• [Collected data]

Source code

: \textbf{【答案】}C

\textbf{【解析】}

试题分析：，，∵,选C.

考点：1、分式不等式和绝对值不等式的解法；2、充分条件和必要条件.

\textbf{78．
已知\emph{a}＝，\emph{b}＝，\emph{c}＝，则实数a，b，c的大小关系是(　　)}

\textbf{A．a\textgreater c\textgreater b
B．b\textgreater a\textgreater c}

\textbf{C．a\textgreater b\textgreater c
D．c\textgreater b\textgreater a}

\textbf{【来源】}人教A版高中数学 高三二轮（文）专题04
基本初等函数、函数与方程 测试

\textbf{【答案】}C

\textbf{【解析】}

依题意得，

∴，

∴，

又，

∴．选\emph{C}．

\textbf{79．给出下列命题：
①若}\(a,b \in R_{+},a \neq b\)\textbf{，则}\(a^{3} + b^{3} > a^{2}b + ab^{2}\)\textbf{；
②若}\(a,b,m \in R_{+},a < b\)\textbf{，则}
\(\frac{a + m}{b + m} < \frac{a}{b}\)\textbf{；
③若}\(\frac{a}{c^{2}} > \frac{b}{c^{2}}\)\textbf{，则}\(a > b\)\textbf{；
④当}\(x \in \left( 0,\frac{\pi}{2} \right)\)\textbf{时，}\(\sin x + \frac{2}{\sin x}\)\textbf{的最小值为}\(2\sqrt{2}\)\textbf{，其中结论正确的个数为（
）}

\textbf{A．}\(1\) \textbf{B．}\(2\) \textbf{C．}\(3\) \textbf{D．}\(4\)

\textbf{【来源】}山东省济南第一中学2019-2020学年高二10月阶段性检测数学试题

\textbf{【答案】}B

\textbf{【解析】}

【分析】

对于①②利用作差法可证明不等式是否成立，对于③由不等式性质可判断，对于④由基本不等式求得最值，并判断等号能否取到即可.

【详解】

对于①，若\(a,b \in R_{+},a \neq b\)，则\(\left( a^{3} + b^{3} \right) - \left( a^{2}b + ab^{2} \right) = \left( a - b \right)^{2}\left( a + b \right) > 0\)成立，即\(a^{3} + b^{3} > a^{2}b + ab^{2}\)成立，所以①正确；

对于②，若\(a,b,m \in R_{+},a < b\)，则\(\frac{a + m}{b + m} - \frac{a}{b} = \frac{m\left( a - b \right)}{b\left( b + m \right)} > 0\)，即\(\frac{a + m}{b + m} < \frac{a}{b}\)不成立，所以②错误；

• [REQUIREMENT]
Your response must contain all of the records, copied exactly.

• [RESPONSE]
Source code

: \textbf{【答案】}C

\textbf{【解析】}

试题分析：，，∵,选C.

考点：1、分式不等式和绝对值不等式的解法；2、充分条件和必要条件.

\textbf{78．
已知\emph{a}＝，\emph{b}＝，\emph{c}＝，则实数a，b，c的大小关系是(　　)}

\textbf{A．a\textgreater c\textgreater b
B．b\textgreater a\textgreater c}

\textbf{C．a\textgreater b\textgreater c
D．c\textgreater b\textgreater a}

\textbf{【来源】}人教A版高中数学 高三二轮（文）专题04
基本初等函数、函数与方程 测试

\textbf{【答案】}C

\textbf{【解析】}

依题意得，

∴，

∴，

又，

∴．选\emph{C}．

\textbf{79．给出下列命题：
①若}\(a,b \in R_{+},a \neq b\)\textbf{，则}\(a^{3} + b^{3} > a^{2}b + ab^{2}\)\textbf{；
②若}\(a,b,m \in R_{+},a < b\)\textbf{，则}
\(\frac{a + m}{b + m} < \frac{a}{b}\)\textbf{；
③若}\(\frac{a}{c^{2}} > \frac{b}{c^{2}}\)\textbf{，则}\(a > b\)\textbf{；
④当}\(x \in \left( 0,\frac{\pi}{2} \right)\)\textbf{时，}\(\sin x + \frac{2}{\sin x}\)\textbf{的最小值为}\(2\sqrt{2}\)\textbf{，其中结论正确的个数为（
）}

\textbf{A．}\(1\) \textbf{B．}\(2\) \textbf{C．}\(3\) \textbf{D．}\(4\)

\textbf{【来源】}山东省济南第一中学2019-2020学年高二10月阶段性检测数学试题

\textbf{【答案】}B

\textbf{【解析】}

【分析】

对于①②利用作差法可证明不等式是否成立，对于③由不等式性质可判断，对于④由基本不等式求得最值，并判断等号能否取到即可.

【详解】

对于①，若\(a,b \in R_{+},a \neq b\)，则\(\left( a^{3} + b^{3} \right) - \left( a^{2}b + ab^{2} \right) = \left( a - b \right)^{2}\left( a + b \right) > 0\)成立，即\(a^{3} + b^{3} > a^{2}b + ab^{2}\)成立，所以①正确；

对于②，若\(a,b,m \in R_{+},a < b\)，则\(\frac{a + m}{b + m} - \frac{a}{b} = \frac{m\left( a - b \right)}{b\left( b + m \right)} > 0\)，即\(\frac{a + m}{b + m} < \frac{a}{b}\)不成立，所以②错误；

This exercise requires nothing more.